(EXTRACTED MATERIAL begins)
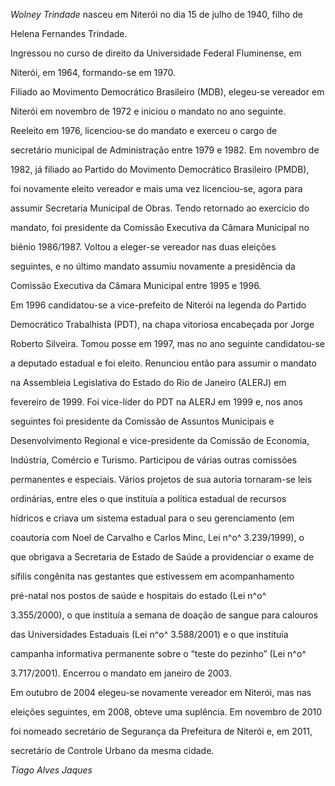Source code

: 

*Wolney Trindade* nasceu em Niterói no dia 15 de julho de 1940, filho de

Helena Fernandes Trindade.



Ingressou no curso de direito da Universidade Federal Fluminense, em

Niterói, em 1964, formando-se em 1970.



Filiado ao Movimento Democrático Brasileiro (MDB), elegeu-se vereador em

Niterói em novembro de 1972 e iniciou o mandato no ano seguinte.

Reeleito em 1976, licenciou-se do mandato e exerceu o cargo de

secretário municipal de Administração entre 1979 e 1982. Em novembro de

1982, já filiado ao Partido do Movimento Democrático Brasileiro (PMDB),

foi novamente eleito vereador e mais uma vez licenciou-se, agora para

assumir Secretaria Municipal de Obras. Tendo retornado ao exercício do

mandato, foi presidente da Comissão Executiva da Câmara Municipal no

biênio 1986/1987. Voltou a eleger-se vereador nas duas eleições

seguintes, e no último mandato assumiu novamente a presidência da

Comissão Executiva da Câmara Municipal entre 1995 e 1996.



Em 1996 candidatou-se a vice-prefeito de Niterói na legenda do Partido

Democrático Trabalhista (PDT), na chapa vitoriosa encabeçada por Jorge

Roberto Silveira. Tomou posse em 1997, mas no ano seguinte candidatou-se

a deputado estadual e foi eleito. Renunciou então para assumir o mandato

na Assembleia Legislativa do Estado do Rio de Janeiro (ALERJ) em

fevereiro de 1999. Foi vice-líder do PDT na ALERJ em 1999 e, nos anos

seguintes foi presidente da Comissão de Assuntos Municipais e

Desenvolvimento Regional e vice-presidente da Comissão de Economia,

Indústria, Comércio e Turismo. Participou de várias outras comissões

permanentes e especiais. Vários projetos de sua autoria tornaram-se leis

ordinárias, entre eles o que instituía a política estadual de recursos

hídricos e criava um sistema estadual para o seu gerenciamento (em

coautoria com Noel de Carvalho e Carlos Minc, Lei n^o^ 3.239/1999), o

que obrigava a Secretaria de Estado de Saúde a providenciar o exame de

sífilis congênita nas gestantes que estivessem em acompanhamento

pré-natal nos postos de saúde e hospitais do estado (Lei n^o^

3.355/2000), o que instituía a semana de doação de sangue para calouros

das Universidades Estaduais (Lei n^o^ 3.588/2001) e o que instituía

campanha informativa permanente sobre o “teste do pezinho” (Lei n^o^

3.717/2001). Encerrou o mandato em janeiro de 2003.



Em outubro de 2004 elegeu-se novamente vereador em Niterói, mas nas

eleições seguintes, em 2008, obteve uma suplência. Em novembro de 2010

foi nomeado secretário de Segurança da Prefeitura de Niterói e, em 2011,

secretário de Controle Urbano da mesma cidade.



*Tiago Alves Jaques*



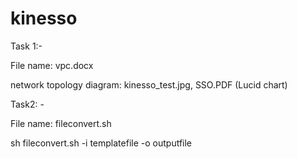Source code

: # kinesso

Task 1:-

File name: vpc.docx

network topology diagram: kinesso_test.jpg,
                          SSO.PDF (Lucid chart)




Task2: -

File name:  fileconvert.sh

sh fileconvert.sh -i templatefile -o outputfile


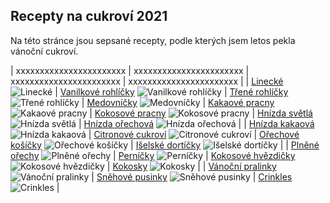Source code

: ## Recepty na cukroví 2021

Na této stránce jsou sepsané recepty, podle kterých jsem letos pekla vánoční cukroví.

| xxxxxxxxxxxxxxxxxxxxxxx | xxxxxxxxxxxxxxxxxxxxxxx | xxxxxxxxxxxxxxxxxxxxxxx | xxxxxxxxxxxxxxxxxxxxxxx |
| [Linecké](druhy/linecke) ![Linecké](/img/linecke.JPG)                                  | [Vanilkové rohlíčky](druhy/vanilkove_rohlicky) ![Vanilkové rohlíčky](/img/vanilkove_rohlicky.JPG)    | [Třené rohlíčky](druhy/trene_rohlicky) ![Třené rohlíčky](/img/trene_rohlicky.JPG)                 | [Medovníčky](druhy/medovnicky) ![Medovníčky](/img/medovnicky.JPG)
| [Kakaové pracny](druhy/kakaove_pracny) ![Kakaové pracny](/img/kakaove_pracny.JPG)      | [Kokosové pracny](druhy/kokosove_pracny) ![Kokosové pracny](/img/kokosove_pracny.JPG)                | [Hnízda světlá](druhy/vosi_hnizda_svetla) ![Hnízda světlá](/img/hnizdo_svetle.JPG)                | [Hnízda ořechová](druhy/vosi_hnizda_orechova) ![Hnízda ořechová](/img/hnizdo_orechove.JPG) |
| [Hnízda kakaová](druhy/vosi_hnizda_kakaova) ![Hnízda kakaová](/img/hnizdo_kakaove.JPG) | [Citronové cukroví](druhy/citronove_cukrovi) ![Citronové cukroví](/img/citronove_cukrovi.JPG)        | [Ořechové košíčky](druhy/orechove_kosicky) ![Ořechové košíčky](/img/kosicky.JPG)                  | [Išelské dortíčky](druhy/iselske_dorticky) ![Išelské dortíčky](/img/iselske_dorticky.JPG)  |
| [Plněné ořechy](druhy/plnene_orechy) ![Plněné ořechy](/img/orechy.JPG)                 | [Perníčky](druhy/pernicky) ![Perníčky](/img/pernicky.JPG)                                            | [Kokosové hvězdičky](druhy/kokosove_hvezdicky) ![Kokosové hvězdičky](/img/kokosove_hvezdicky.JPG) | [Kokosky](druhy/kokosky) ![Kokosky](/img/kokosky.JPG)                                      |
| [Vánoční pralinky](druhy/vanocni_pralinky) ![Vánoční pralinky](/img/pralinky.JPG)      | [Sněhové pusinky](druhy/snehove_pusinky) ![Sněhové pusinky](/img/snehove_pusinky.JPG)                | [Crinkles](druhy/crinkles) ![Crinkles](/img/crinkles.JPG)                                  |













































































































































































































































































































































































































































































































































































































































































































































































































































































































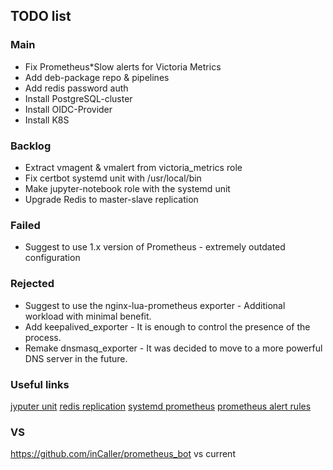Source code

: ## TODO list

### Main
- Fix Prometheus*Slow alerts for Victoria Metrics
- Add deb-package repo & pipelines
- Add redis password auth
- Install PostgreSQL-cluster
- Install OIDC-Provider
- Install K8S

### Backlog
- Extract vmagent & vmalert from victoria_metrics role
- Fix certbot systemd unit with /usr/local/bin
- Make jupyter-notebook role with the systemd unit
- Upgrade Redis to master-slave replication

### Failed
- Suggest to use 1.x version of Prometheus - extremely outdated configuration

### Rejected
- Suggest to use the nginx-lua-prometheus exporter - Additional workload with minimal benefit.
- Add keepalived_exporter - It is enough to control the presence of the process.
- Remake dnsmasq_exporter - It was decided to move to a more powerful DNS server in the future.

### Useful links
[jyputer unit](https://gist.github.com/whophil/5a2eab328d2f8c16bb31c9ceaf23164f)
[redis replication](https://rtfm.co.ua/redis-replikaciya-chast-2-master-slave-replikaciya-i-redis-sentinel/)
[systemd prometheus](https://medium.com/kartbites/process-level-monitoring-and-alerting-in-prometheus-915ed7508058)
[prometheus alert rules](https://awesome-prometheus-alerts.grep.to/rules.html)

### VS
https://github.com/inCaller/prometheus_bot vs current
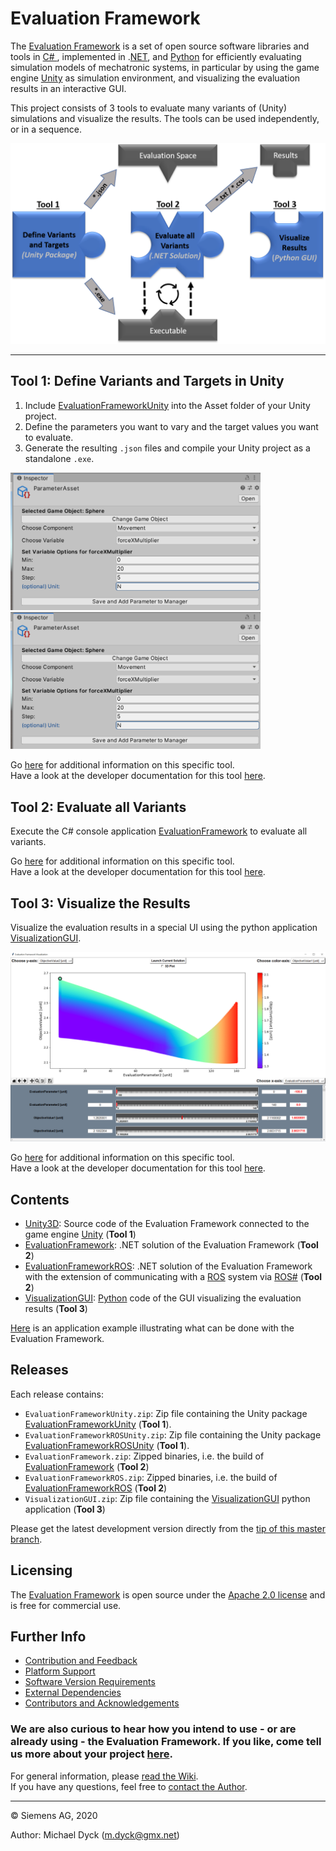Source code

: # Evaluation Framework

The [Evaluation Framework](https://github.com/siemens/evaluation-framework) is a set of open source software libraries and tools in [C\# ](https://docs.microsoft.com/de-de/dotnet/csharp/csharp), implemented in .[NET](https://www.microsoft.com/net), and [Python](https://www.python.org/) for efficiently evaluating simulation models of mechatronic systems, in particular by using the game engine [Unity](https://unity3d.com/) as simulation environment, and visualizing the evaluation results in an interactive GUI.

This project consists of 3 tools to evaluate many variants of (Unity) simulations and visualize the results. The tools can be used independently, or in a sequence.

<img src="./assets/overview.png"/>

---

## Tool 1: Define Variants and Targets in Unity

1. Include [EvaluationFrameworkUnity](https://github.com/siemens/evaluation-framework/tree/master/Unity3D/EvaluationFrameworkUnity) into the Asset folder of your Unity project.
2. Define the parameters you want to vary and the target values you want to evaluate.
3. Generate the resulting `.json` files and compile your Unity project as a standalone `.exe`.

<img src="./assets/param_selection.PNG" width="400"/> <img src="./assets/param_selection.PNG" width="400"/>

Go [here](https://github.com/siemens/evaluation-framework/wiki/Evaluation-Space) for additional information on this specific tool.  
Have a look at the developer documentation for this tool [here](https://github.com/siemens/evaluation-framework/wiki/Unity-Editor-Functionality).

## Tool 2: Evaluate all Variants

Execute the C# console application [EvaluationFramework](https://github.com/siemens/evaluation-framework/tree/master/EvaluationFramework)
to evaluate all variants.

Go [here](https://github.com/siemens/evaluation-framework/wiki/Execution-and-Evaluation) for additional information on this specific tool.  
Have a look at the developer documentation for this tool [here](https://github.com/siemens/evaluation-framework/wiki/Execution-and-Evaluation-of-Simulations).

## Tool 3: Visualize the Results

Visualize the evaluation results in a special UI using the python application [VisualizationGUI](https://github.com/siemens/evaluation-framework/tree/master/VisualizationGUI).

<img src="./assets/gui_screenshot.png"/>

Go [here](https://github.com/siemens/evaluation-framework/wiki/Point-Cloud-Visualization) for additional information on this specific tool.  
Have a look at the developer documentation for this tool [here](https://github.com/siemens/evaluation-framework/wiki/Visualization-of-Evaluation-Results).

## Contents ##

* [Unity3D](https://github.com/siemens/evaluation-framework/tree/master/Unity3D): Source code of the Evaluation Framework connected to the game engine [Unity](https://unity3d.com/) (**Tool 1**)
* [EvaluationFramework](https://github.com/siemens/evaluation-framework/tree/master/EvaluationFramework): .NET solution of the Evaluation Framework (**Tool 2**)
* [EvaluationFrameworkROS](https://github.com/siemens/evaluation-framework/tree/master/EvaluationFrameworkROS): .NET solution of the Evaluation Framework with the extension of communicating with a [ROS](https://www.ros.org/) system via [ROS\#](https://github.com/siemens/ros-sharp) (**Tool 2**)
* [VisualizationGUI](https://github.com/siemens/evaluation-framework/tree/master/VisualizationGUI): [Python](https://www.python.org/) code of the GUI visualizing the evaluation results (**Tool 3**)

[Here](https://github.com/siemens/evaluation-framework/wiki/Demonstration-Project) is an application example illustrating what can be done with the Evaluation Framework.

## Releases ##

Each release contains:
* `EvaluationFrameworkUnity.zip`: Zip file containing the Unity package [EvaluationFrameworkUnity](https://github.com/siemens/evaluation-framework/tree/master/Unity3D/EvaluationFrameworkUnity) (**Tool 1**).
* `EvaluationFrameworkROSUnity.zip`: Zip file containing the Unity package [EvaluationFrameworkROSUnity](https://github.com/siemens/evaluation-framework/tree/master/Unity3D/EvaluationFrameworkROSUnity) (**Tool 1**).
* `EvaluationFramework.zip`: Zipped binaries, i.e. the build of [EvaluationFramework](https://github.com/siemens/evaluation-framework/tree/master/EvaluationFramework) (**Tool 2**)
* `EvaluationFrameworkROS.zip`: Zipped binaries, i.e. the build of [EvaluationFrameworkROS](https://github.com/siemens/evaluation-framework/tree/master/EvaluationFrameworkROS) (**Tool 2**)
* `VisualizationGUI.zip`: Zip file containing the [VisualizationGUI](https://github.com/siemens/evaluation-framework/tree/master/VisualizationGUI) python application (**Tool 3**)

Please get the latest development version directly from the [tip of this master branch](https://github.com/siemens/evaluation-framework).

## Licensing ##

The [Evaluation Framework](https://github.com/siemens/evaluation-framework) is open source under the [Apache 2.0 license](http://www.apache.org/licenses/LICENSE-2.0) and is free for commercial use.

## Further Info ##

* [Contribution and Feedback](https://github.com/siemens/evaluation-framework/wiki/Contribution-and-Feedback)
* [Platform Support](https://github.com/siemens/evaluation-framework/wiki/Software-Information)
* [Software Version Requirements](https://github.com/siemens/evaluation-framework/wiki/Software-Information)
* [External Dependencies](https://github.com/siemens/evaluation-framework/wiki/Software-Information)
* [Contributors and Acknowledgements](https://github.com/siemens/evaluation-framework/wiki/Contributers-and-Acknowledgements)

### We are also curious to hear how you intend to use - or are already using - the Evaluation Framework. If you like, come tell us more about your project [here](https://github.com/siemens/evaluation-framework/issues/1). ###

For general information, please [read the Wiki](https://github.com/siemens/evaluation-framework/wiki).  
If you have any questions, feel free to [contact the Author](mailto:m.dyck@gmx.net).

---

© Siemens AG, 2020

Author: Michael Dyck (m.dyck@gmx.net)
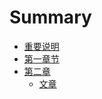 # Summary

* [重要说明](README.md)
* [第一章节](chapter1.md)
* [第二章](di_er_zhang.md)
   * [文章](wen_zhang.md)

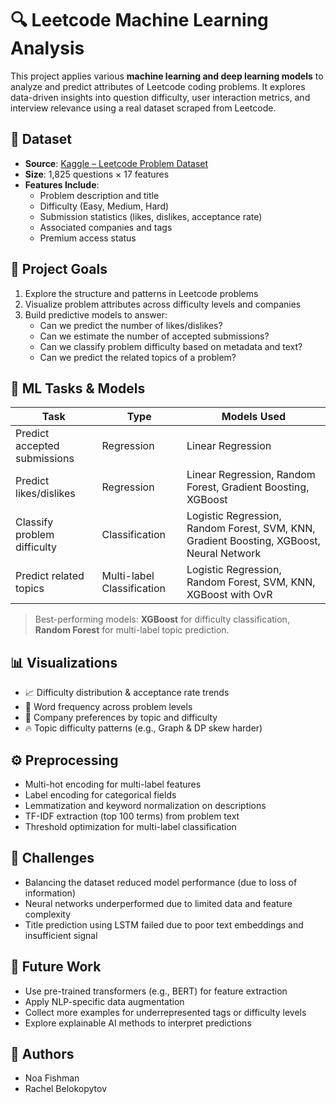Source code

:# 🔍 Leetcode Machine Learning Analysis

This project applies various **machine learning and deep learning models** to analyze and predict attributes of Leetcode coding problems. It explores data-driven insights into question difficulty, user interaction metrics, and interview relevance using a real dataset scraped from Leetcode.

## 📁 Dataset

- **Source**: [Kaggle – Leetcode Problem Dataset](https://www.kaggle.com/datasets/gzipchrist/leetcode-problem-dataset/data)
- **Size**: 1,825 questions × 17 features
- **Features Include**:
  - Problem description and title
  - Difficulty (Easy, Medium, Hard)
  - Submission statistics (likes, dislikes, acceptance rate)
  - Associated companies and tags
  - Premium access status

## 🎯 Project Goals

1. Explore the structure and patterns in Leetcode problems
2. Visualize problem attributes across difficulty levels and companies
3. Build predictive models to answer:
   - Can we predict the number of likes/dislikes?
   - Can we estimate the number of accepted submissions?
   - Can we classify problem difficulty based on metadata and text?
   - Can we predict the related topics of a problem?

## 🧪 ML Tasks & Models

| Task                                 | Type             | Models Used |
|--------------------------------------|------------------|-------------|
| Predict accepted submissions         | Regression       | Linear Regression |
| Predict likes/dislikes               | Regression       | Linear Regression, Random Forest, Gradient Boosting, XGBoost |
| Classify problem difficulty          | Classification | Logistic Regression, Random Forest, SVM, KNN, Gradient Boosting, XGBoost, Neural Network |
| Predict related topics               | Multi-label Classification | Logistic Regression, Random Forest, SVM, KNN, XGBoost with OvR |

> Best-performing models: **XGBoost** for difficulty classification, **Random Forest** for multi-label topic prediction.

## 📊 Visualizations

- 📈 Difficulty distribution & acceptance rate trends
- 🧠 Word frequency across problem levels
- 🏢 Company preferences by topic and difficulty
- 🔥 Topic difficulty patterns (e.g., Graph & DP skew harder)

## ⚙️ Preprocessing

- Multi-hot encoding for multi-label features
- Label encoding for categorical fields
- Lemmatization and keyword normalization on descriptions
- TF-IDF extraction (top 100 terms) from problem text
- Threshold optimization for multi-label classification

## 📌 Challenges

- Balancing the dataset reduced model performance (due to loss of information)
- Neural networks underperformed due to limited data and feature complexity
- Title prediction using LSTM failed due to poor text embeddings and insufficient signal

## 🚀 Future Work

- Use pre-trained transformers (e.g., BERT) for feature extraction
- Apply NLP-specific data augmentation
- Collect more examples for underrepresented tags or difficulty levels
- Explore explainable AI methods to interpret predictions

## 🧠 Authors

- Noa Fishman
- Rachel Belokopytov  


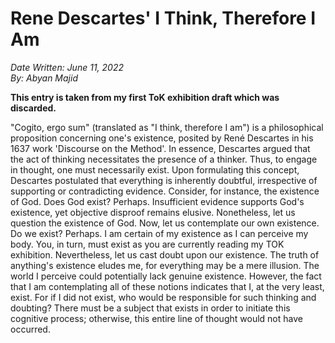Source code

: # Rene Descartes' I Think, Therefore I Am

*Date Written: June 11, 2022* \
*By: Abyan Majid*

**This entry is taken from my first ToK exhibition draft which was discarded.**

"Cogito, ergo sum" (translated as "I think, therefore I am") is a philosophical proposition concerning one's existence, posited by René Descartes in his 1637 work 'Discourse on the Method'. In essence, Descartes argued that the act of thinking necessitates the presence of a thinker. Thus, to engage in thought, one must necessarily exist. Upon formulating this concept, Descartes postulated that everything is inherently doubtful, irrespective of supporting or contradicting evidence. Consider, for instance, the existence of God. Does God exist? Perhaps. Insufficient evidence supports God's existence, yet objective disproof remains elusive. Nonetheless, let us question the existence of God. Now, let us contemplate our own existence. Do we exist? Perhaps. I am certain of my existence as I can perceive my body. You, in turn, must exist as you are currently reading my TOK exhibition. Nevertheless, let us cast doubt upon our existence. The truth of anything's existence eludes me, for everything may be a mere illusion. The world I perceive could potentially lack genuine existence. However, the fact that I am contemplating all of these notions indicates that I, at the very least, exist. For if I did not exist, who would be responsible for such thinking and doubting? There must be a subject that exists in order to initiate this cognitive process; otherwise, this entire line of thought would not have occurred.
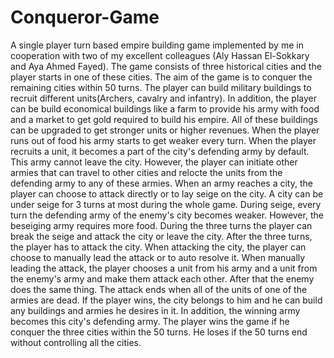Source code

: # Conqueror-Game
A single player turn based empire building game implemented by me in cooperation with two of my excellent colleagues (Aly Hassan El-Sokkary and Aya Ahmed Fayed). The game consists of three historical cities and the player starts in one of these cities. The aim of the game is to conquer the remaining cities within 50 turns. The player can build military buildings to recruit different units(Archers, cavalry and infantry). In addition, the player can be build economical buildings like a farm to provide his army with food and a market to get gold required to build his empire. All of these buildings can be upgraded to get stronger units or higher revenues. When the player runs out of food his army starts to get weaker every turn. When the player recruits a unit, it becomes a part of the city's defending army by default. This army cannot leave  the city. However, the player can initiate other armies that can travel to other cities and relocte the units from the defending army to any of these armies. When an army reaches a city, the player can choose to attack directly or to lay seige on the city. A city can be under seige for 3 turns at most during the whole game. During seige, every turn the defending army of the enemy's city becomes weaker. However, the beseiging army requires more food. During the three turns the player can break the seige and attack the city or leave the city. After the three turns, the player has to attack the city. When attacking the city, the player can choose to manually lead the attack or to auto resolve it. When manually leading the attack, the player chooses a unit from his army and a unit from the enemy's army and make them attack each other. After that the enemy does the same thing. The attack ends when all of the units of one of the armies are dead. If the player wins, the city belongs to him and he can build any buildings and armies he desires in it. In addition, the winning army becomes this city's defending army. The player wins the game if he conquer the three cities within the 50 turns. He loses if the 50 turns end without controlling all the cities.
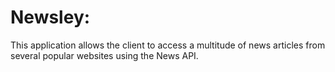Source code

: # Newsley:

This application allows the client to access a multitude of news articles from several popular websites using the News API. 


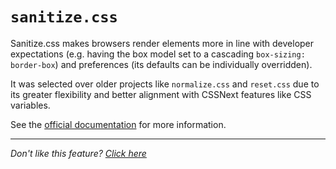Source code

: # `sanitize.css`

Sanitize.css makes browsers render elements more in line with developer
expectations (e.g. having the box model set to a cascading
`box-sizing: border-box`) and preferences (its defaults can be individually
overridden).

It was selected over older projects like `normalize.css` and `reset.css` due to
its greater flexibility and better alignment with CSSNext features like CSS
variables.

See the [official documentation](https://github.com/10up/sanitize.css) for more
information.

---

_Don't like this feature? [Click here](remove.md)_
(EXTRACTED MATERIAL ends)
* TASK INSTRUCTIONS
Each line from the one containing "See the [official" to the final line of the entries above must be returned exactly, and no other line may appear.

* COMPLETED TASK
See the [official documentation](https://github.com/10up/sanitize.css) for more
information.

---

_Don't like this feature? [Click here](remove.md)_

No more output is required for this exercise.